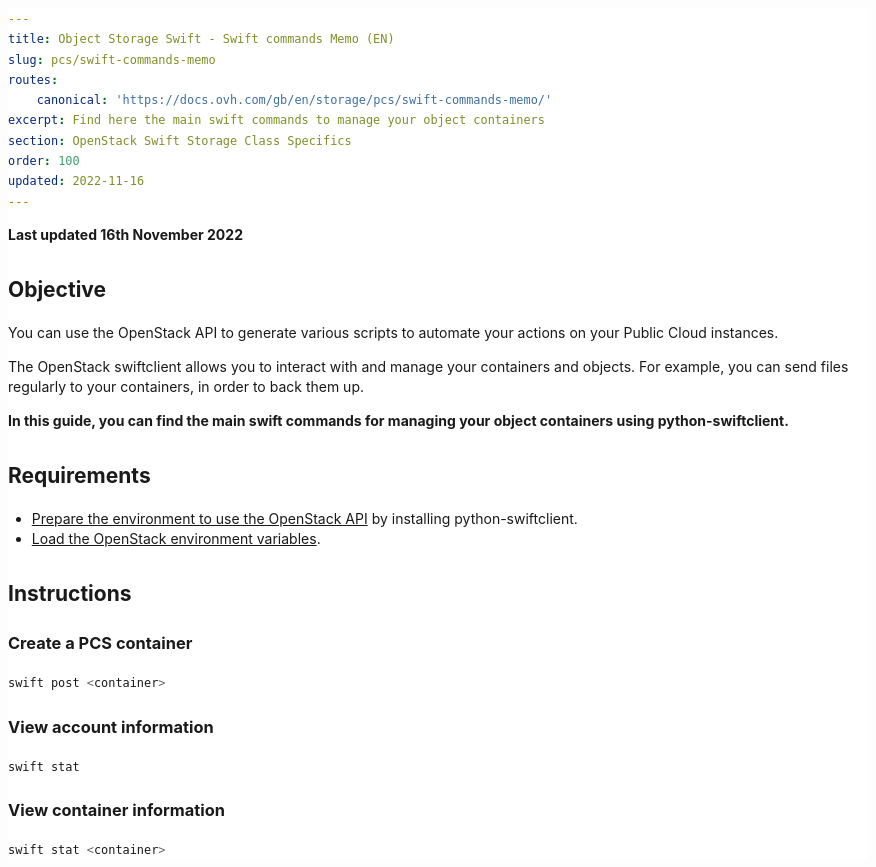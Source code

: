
 ```yaml
---
title: Object Storage Swift - Swift commands Memo (EN)
slug: pcs/swift-commands-memo
routes:
    canonical: 'https://docs.ovh.com/gb/en/storage/pcs/swift-commands-memo/'
excerpt: Find here the main swift commands to manage your object containers
section: OpenStack Swift Storage Class Specifics
order: 100
updated: 2022-11-16
---
```


**Last updated 16th November 2022**

## Objective

You can use the OpenStack API to generate various scripts to automate your actions on your Public Cloud instances.

The OpenStack swiftclient allows you to interact with and manage your containers and objects. For example, you can send files regularly to your containers, in order to back them up.

**In this guide, you can find the main swift commands for managing your object containers using python-swiftclient.**

## Requirements

- [Prepare the environment to use the OpenStack API](https://docs.ovh.com/es/public-cloud/prepare_the_environment_for_using_the_openstack_api/) by installing python-swiftclient.
- [Load the OpenStack environment variables](https://docs.ovh.com/es/public-cloud/set-openstack-environment-variables/).

## Instructions

### Create a PCS container

```bash
swift post <container>
```

### View account information

```bash
swift stat
```

### View container information

```bash
swift stat <container>
```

#### [What needs to be done]
Scan the entries above, and wherever a line holds the string "commands", copy it.

#### [Response area]
title: Object Storage Swift - Swift commands Memo (EN)
slug: pcs/swift-commands-memo
    canonical: 'https://docs.ovh.com/gb/en/storage/pcs/swift-commands-memo/'
excerpt: Find here the main swift commands to manage your object containers
**In this guide, you can find the main swift commands for managing your object containers using python-swiftclient.**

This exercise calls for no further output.